EXERCISE AIM: The answer should be one number: the count of lines in the listing below with "baseTypeValue" in them.

----

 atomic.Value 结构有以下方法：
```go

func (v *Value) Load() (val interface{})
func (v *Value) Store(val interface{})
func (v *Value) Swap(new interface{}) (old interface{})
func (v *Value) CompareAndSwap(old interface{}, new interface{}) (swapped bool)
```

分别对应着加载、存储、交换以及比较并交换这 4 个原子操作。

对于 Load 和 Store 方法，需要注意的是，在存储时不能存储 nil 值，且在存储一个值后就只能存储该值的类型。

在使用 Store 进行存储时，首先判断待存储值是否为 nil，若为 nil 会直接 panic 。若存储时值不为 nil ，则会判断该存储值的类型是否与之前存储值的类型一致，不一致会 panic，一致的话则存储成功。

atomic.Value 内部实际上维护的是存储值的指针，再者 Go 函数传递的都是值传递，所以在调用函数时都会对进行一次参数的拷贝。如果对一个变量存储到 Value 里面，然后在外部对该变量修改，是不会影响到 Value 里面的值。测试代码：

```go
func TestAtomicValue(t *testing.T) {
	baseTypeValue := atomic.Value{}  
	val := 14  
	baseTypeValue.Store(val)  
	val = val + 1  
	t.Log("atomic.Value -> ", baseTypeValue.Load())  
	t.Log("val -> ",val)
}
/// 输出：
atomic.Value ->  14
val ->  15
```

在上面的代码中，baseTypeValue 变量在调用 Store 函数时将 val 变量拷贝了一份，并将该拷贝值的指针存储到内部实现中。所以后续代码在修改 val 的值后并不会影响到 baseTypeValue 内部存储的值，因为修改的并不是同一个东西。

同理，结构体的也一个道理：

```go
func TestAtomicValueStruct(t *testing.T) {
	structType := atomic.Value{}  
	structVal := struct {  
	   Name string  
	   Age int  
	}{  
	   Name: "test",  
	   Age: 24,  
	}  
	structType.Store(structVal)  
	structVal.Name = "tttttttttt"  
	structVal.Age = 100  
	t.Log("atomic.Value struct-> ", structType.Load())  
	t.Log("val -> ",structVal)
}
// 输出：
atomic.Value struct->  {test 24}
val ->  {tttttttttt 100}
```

----

TASK OUTPUT: 4